(What you need to do)
Without the pictures, retype each line below exactly as it stands.

(Source texts of formatted documents)
+===+

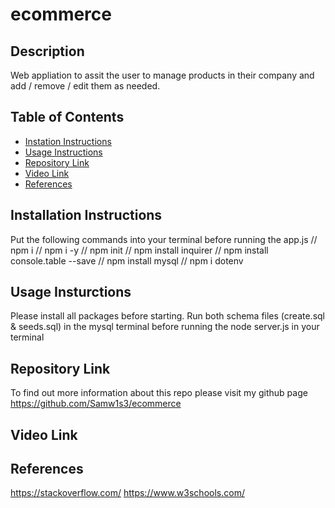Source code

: # ecommerce

## Description
Web appliation to assit the user to manage products in their company and add / remove / edit them as needed.
## Table of Contents
- [Instation Instructions](#installation-instructions)
- [Usage Instructions](#usage-instructions)
- [Repository Link](#repository-link)
- [Video Link](#video-link) 
- [References](#references)

## Installation Instructions
Put the following commands into your terminal before running the app.js
// npm i
// npm i -y
// npm init
//  npm install inquirer
// npm install console.table --save
// npm install mysql
// npm i dotenv

## Usage Insturctions

Please install all packages before starting. Run both schema files (create.sql & seeds.sql) in the mysql terminal before running the node server.js in your terminal 

## Repository Link
To find out more information about this repo please visit my github page https://github.com/Samw1s3/ecommerce

## Video Link


## References
https://stackoverflow.com/
https://www.w3schools.com/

+===+

(Task response)
Source code

: # ecommerce

## Description
Web appliation to assit the user to manage products in their company and add / remove / edit them as needed.
## Table of Contents
- [Instation Instructions](#installation-instructions)
- [Usage Instructions](#usage-instructions)
- [Repository Link](#repository-link)
- [Video Link](#video-link) 
- [References](#references)

## Installation Instructions
Put the following commands into your terminal before running the app.js
// npm i
// npm i -y
// npm init
//  npm install inquirer
// npm install console.table --save
// npm install mysql
// npm i dotenv

## Usage Insturctions

Please install all packages before starting. Run both schema files (create.sql & seeds.sql) in the mysql terminal before running the node server.js in your terminal 

## Repository Link
To find out more information about this repo please visit my github page https://github.com/Samw1s3/ecommerce

## Video Link


## References
https://stackoverflow.com/
https://www.w3schools.com/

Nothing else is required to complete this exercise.